• _Directions_
Wherever the string "writeup" appears in the listing, copy that line.

• _Material shown_
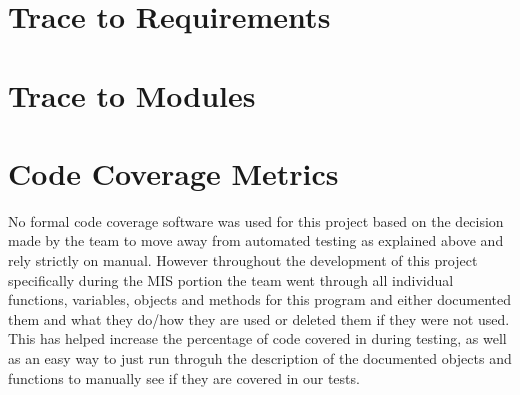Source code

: \documentclass[12pt, titlepage]{article}
\begin{document}
\section{Trace to Requirements}

\section{Trace to Modules}

\section{Code Coverage Metrics}
No formal code coverage software was used for this project based on the decision made by the team to move away from automated testing as explained above and rely strictly on manual. However throughout the development of this project specifically during the MIS portion the team went through all individual functions, variables, objects and methods for this program and either documented them and what they do/how they are used or deleted them if they were not used. This has helped increase the percentage of code covered in during testing, as well as an easy way to just run throguh the description of the documented objects and functions to manually see if they are covered in our tests.





\end{document}

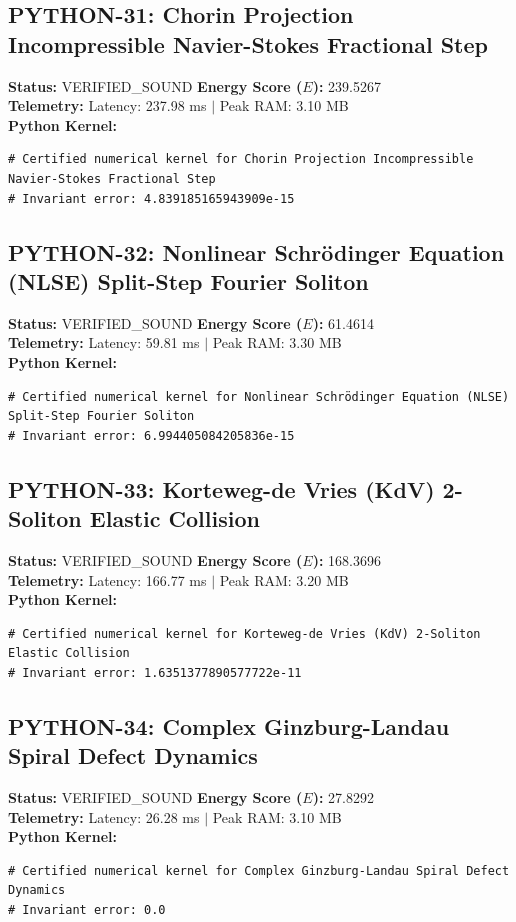 \documentclass[11pt, a4paper]{article}
\begin{document}
\subsection{PYTHON-31: Chorin Projection Incompressible Navier-Stokes Fractional Step}
\textbf{Status:} VERIFIED\_SOUND \hfill \textbf{Energy Score ($E$):} 239.5267\\
\textbf{Telemetry:} Latency: 237.98 ms $|$ Peak RAM: 3.10 MB\\
\textbf{Python Kernel:}
\begin{verbatim}
# Certified numerical kernel for Chorin Projection Incompressible Navier-Stokes Fractional Step
# Invariant error: 4.839185165943909e-15

\end{verbatim}

\subsection{PYTHON-32: Nonlinear Schrödinger Equation (NLSE) Split-Step Fourier Soliton}
\textbf{Status:} VERIFIED\_SOUND \hfill \textbf{Energy Score ($E$):} 61.4614\\
\textbf{Telemetry:} Latency: 59.81 ms $|$ Peak RAM: 3.30 MB\\
\textbf{Python Kernel:}
\begin{verbatim}
# Certified numerical kernel for Nonlinear Schrödinger Equation (NLSE) Split-Step Fourier Soliton
# Invariant error: 6.994405084205836e-15

\end{verbatim}

\subsection{PYTHON-33: Korteweg-de Vries (KdV) 2-Soliton Elastic Collision}
\textbf{Status:} VERIFIED\_SOUND \hfill \textbf{Energy Score ($E$):} 168.3696\\
\textbf{Telemetry:} Latency: 166.77 ms $|$ Peak RAM: 3.20 MB\\
\textbf{Python Kernel:}
\begin{verbatim}
# Certified numerical kernel for Korteweg-de Vries (KdV) 2-Soliton Elastic Collision
# Invariant error: 1.6351377890577722e-11

\end{verbatim}

\subsection{PYTHON-34: Complex Ginzburg-Landau Spiral Defect Dynamics}
\textbf{Status:} VERIFIED\_SOUND \hfill \textbf{Energy Score ($E$):} 27.8292\\
\textbf{Telemetry:} Latency: 26.28 ms $|$ Peak RAM: 3.10 MB\\
\textbf{Python Kernel:}
\begin{verbatim}
# Certified numerical kernel for Complex Ginzburg-Landau Spiral Defect Dynamics
# Invariant error: 0.0

\end{verbatim}
\end{document}
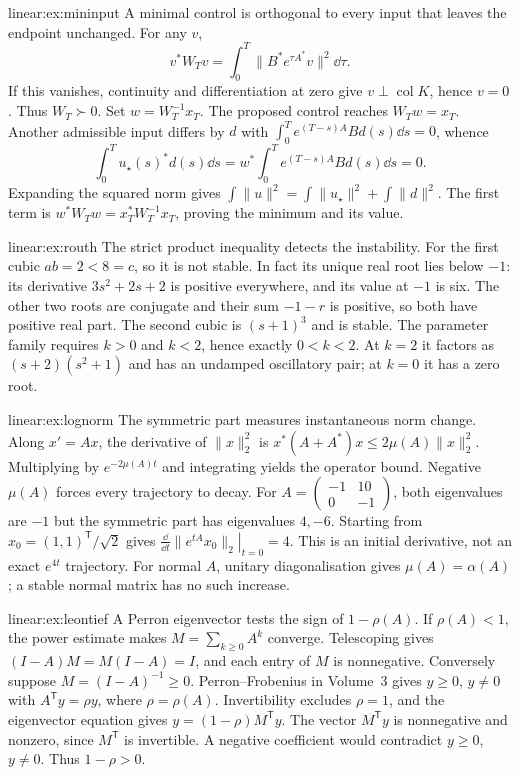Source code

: \begin{solution}{linear:ex:mininput}
\idea A minimal control is orthogonal to every input that leaves the endpoint unchanged.
\writeup For any $v$,
\[v^*W_Tv=\int_0^T\|B^*e^{\tau A^*}v\|^2\dd\tau.
\]
If this vanishes, continuity and differentiation at zero give $v\perp\operatorname{col}K$, hence $v=0$. Thus $W_T\succ0$. Set $w=W_T^{-1}x_T$. The proposed control reaches $W_Tw=x_T$. Another admissible input differs by $d$ with $\int_0^T e^{(T-s)A}Bd(s)\dd s=0$, whence
\[\int_0^T u_\star(s)^*d(s)\dd s=w^*\int_0^T e^{(T-s)A}Bd(s)\dd s=0.
\]
Expanding the squared norm gives $\int\|u\|^2=\int\|u_\star\|^2+\int\|d\|^2$. The first term is $w^*W_Tw=x_T^*W_T^{-1}x_T$, proving the minimum and its value.
\end{solution}
\begin{solution}{linear:ex:routh}
\idea The strict product inequality detects the instability.
\writeup For the first cubic $ab=2<8=c$, so it is not stable. In fact its unique real root lies below $-1$: its derivative $3s^2+2s+2$ is positive everywhere, and its value at $-1$ is six. The other two roots are conjugate and their sum $-1-r$ is positive, so both have positive real part. The second cubic is $(s+1)^3$ and is stable. The parameter family requires $k>0$ and $k<2$, hence exactly $0<k<2$. At $k=2$ it factors as $(s+2)(s^2+1)$ and has an undamped oscillatory pair; at $k=0$ it has a zero root.
\end{solution}
\begin{solution}{linear:ex:lognorm}
\idea The symmetric part measures instantaneous norm change.
\writeup Along $x'=Ax$, the derivative of $\|x\|_2^2$ is $x^*(A+A^*)x\le2\mu(A)\|x\|_2^2$. Multiplying by $e^{-2\mu(A)t}$ and integrating yields the operator bound. Negative $\mu(A)$ forces every trajectory to decay. For $A=\left(\begin{smallmatrix}-1&10\\0&-1\end{smallmatrix}\right)$, both eigenvalues are $-1$ but the symmetric part has eigenvalues $4,-6$. Starting from $x_0=(1,1)^{\mathsf T}/\sqrt2$ gives $\left.\frac{\dd}{\dd t}\|e^{tA}x_0\|_2\right|_{t=0}=4$. This is an initial derivative, not an exact $e^{4t}$ trajectory. For normal $A$, unitary diagonalisation gives $\mu(A)=\alpha(A)$; a stable normal matrix has no such increase.
\end{solution}
\begin{solution}{linear:ex:leontief}
\idea A Perron eigenvector tests the sign of $1-\rho(A)$.
\writeup If $\rho(A)<1$, the power estimate makes $M=\sum_{k\ge0}A^k$ converge. Telescoping gives $(I-A)M=M(I-A)=I$, and each entry of $M$ is nonnegative. Conversely suppose $M=(I-A)^{-1}\ge0$. Perron--Frobenius in Volume~3 gives $y\ge0$, $y\ne0$ with $A^{\mathsf T}y=\rho y$, where $\rho=\rho(A)$. Invertibility excludes $\rho=1$, and the eigenvector equation gives $y=(1-\rho)M^{\mathsf T}y$. The vector $M^{\mathsf T}y$ is nonnegative and nonzero, since $M^{\mathsf T}$ is invertible. A negative coefficient would contradict $y\ge0$, $y\ne0$. Thus $1-\rho>0$.
\end{solution}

• _Exercise answer_
\writeup For any $v$,
\writeup For the first cubic $ab=2<8=c$, so it is not stable. In fact its unique real root lies below $-1$: its derivative $3s^2+2s+2$ is positive everywhere, and its value at $-1$ is six. The other two roots are conjugate and their sum $-1-r$ is positive, so both have positive real part. The second cubic is $(s+1)^3$ and is stable. The parameter family requires $k>0$ and $k<2$, hence exactly $0<k<2$. At $k=2$ it factors as $(s+2)(s^2+1)$ and has an undamped oscillatory pair; at $k=0$ it has a zero root.
\writeup Along $x'=Ax$, the derivative of $\|x\|_2^2$ is $x^*(A+A^*)x\le2\mu(A)\|x\|_2^2$. Multiplying by $e^{-2\mu(A)t}$ and integrating yields the operator bound. Negative $\mu(A)$ forces every trajectory to decay. For $A=\left(\begin{smallmatrix}-1&10\\0&-1\end{smallmatrix}\right)$, both eigenvalues are $-1$ but the symmetric part has eigenvalues $4,-6$. Starting from $x_0=(1,1)^{\mathsf T}/\sqrt2$ gives $\left.\frac{\dd}{\dd t}\|e^{tA}x_0\|_2\right|_{t=0}=4$. This is an initial derivative, not an exact $e^{4t}$ trajectory. For normal $A$, unitary diagonalisation gives $\mu(A)=\alpha(A)$; a stable normal matrix has no such increase.
\writeup If $\rho(A)<1$, the power estimate makes $M=\sum_{k\ge0}A^k$ converge. Telescoping gives $(I-A)M=M(I-A)=I$, and each entry of $M$ is nonnegative. Conversely suppose $M=(I-A)^{-1}\ge0$. Perron--Frobenius in Volume~3 gives $y\ge0$, $y\ne0$ with $A^{\mathsf T}y=\rho y$, where $\rho=\rho(A)$. Invertibility excludes $\rho=1$, and the eigenvector equation gives $y=(1-\rho)M^{\mathsf T}y$. The vector $M^{\mathsf T}y$ is nonnegative and nonzero, since $M^{\mathsf T}$ is invertible. A negative coefficient would contradict $y\ge0$, $y\ne0$. Thus $1-\rho>0$.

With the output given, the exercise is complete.